When you restate the records, do so word for word and omit any picture they contain.

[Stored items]

# # # # #

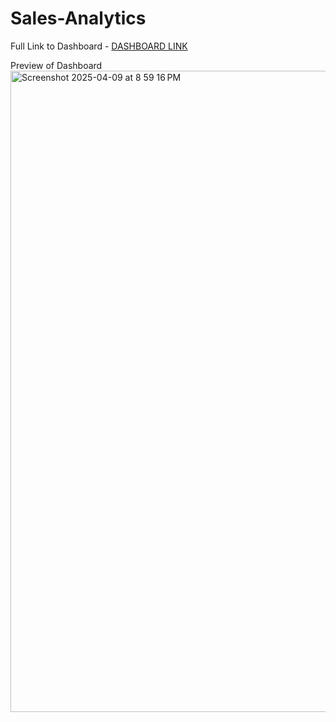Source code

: # Sales-Analytics
Full Link to Dashboard - [DASHBOARD LINK ](https://app.powerbi.com/reportEmbed?reportId=abf6e7b8-4de1-4843-ad04-03ec3e8eb1b3&autoAuth=true&ctid=9488d726-b78d-4d2f-9079-03753b542f50)

Preview of Dashboard 
<img width="1026" alt="Screenshot 2025-04-09 at 8 59 16 PM" src="https://github.com/user-attachments/assets/6ce10af3-43b8-48ca-9d33-2de2f4f6f795" />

# # # # #

- [ANSWER FOR THIS EXERCISE]:
Source code

: # Sales-Analytics
Full Link to Dashboard - [DASHBOARD LINK ](https://app.powerbi.com/reportEmbed?reportId=abf6e7b8-4de1-4843-ad04-03ec3e8eb1b3&autoAuth=true&ctid=9488d726-b78d-4d2f-9079-03753b542f50)

Preview of Dashboard 
<img width="1026" alt="Screenshot 2025-04-09 at 8 59 16 PM" src="https://github.com/user-attachments/assets/6ce10af3-43b8-48ca-9d33-2de2f4f6f795" />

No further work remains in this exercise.